Hyper-Zipping With pigz

Hyper-Zipping With pigz

Hyper-Zipping With pigz

Pigz is a crazee fast compression utility, as it can scale in parallel to the number of threads available to a computer, however it is not designed to be easy to use, it is easily installed with:

sudo apt install pigz -y

Using it can really trick you, if you set off to use it like zip (-r) with compression you would think it would work the same and it seemingly does!

pigz --fast -r coding_new.zip coding_new

Naturally this looks like it would quickly create 'coding_new.zip' a new zip file recursively pulling from the coding_new directory.
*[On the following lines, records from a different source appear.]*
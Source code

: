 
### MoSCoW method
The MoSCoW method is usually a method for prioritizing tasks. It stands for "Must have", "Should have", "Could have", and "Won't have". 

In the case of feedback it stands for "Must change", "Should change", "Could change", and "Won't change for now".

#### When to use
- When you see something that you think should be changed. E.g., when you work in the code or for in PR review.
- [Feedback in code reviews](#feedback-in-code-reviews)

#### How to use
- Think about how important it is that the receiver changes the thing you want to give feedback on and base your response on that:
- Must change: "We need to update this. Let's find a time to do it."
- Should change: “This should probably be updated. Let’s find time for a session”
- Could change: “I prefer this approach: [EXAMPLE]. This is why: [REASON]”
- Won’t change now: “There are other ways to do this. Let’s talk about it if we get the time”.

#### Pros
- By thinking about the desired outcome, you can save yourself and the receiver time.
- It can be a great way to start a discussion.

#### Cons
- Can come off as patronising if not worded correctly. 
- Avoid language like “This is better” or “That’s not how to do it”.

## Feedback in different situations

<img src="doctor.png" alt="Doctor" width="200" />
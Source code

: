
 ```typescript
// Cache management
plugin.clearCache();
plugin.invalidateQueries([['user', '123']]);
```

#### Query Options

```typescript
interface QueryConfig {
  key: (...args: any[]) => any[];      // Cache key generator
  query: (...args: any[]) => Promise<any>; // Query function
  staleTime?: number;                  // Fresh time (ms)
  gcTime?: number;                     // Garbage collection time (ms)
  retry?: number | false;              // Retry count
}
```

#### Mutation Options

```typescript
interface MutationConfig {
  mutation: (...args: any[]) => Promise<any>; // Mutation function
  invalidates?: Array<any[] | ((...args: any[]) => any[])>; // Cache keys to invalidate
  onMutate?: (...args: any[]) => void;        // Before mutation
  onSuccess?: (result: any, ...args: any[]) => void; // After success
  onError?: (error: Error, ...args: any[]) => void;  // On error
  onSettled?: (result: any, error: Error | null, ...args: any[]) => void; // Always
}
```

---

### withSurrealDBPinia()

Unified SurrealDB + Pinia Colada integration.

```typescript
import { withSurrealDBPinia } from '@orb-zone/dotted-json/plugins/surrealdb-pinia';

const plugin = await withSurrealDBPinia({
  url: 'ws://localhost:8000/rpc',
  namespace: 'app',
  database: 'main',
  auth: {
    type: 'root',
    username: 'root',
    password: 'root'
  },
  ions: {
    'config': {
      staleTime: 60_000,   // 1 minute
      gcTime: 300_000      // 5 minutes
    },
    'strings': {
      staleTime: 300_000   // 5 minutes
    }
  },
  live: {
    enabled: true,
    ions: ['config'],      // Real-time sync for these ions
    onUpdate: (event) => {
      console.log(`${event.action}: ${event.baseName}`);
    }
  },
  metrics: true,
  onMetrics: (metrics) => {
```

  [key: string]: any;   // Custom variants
  • The command completely works, but will trick the person into thinking it is building like the 'zip -r' command, but what it is actually doing is is recursively crawling the directory AND the coding_new.zip and whatever files it finds it is building a single .gz file and then leaving it in the recursive directories it is crawling!
  • This can be a disaster as it can muck directory structures, the following script will clean this back:
f=$(find . -type f -name "*.gz")

for file in $f; do
   printf "Unzipping $file\n"
   gunzip $file
done
  • The above will reverse an inadvertent pigz that may even have been run multiple times. Save it to a script and enable it as an executable with:
chmod +x unpigz.sh

Here is the correct way to get a clean single .gz file that is recursively built, it literally built a 3 GB .gz single file from 73,000 files in about 12 seconds on a 24-core Ryzen 9. That's fast!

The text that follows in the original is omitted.